The TCS Amsterdam Marathon has been running for over forty years. Its history, however, extends further than 1975 as marathons were run long before then, including the most famous race at the 1928 Olympic Games.
Read the history of the TCS Amsterdam Marathon below. Want to look back on previous events? Click here.
The first official marathon in the world was held at the Olympic Games in 1896 in Athens; it was then run over forty kilometres. In the Netherlands, long-distance races had been held prior to this but they had not been referred to as marathons. These events became very popular in 1893 but under the name ‘go as you please race’. This implied that the participant could decide whether to walk or run.
Most of these competitions were around 10 kilometres long but the genuine enthusiasts sometimes tackled enormous routes. The Amsterdam Athletics Club, for example, organised a race of 85 km in 1893, the oldest record of a long-distance race in our country. Queen Emma even promised a medal to the winner, which was awarded to the Amsterdam-based runner Gerard Adolfs when he was first over the finish line after almost nine hours.
The first time that a genuine Amsterdam marathon was organised was 1916. The race started and finished in the Sportpark, the forerunner to the Olympic Stadium. Louwe Huizinga from Groningen won the race.
In the 1920’s all Amsterdam marathons were linked to the Olympic Games. The event in 1920 was the selection round for the Games in Antwerp. Four years later, five athletes battled it out to go to Paris but this marathon from Utrecht to Amsterdam was an organisational catastrophe. In 1927, the Amsterdam Field Athletics Club organised the marathon as preparation for the Games a year later in the Olympic Stadium.
The most famous marathon in Amsterdam was in 1928, as part of the Olympic Games. From 23 countries, there were 69 participants and the Algerian Boughera El Ouafi, who had run with a French passport, won the event. The Dutch put in an unimpressive performance with Henri Landheer coming in thirtieth.
In the 1930’s, there were quite a few marathons in Amsterdam, organised by the very popular journal Het Leven. The start and finish points were always in the Olympic Stadium, with 1931 as the only exception. It was a popular event at the time, but the outbreak of the Second World War brought an end to it. The only time, until 1975, that Amsterdam organised another marathon was the national championship which was run in the city in 1956.
The initiative for the Amsterdam marathon was taken by Ger van Nesse from AV’23 who first contacted the municipality of Amsterdam in 1974. Once he had been selected as club president in November 1974, preparations began with the other Amsterdam-based athletics associations. The marathon in 1975 connected into the simultaneous celebration of the city’s 700th birthday.
In 1975, around 300 runners took part in the first official TCS Amsterdam Marathon. Forty years later, numbers have grown exponentially. The historical links with the Olympic Stadium began in 1928 and, since then, have only been strengthened.

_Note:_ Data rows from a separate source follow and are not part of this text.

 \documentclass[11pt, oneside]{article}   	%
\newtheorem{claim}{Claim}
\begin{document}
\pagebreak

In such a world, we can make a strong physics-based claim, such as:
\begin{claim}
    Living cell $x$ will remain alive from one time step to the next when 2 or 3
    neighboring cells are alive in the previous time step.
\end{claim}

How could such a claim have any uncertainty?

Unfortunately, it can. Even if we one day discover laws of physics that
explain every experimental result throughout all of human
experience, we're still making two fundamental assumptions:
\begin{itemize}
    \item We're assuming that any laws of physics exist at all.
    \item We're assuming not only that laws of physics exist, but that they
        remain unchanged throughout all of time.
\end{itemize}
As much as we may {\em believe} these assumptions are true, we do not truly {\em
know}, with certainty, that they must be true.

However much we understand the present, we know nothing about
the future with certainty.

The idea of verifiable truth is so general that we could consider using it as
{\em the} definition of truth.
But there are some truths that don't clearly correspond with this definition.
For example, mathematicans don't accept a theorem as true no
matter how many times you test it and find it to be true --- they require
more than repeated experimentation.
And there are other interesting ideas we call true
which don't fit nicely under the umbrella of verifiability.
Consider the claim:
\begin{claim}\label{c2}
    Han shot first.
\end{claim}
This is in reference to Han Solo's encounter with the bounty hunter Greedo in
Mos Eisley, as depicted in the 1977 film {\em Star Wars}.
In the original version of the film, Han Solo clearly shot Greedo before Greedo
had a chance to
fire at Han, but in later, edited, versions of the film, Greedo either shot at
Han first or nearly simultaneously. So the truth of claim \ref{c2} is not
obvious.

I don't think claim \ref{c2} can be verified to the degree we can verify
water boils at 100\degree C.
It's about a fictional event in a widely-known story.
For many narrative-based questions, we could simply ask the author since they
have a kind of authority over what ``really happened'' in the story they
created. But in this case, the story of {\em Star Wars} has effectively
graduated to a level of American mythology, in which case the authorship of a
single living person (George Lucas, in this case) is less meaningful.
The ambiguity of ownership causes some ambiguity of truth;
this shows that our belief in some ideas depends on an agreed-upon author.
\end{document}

From 300 participants to the largest in the country
That year, the start and finish points were in the Olympic Stadium; the marathon and this stadium are intrinsically connected to one another in this context. Between 1979 and 2000, however, this was not the case as the stadium was very run down and was threatened with demolition. It was only renovated at the end of the last century. Over this period, the race started and finished in the Olympic Stadium just once, before renovations began in 1997.
The growth of the event since 1975 has been quite astonishing. Around 300 runners took part in the first event and that was a national record for a running event in the Netherlands at the time. It is a tiny number compared to nowadays; in 2014, 12,217 runners signed up for the marathon which is around forty times the amount in 1975! And that doesn’t include the other races that have been added to the programme over the course of time. At the 40th TCS Amsterdam Marathon, we are expecting a total of 45,000 participants, with 105 different nationalities. That’s 150 times as many as 1975…
In 2014, there was a study into the economic impact of the marathon, the satisfaction of participants and the corresponding health effects. The study by the Hogeschool van Amsterdam, Hogeschool Inholland and the sports economic consultancy Sport2B showed that the TCS Amsterdam Marathon had expanded to become the biggest participation sport event in the country. The participants said the most positive aspect was the finish in the Olympic Stadium.
In its 40th year, the TCS Amsterdam Marathon has expanded spectacularly in terms of organisation and scope; from 300 to 45,000 participants. The historical links with the Olympic Stadium, where the Olympic event took place in 1928, have also been developed.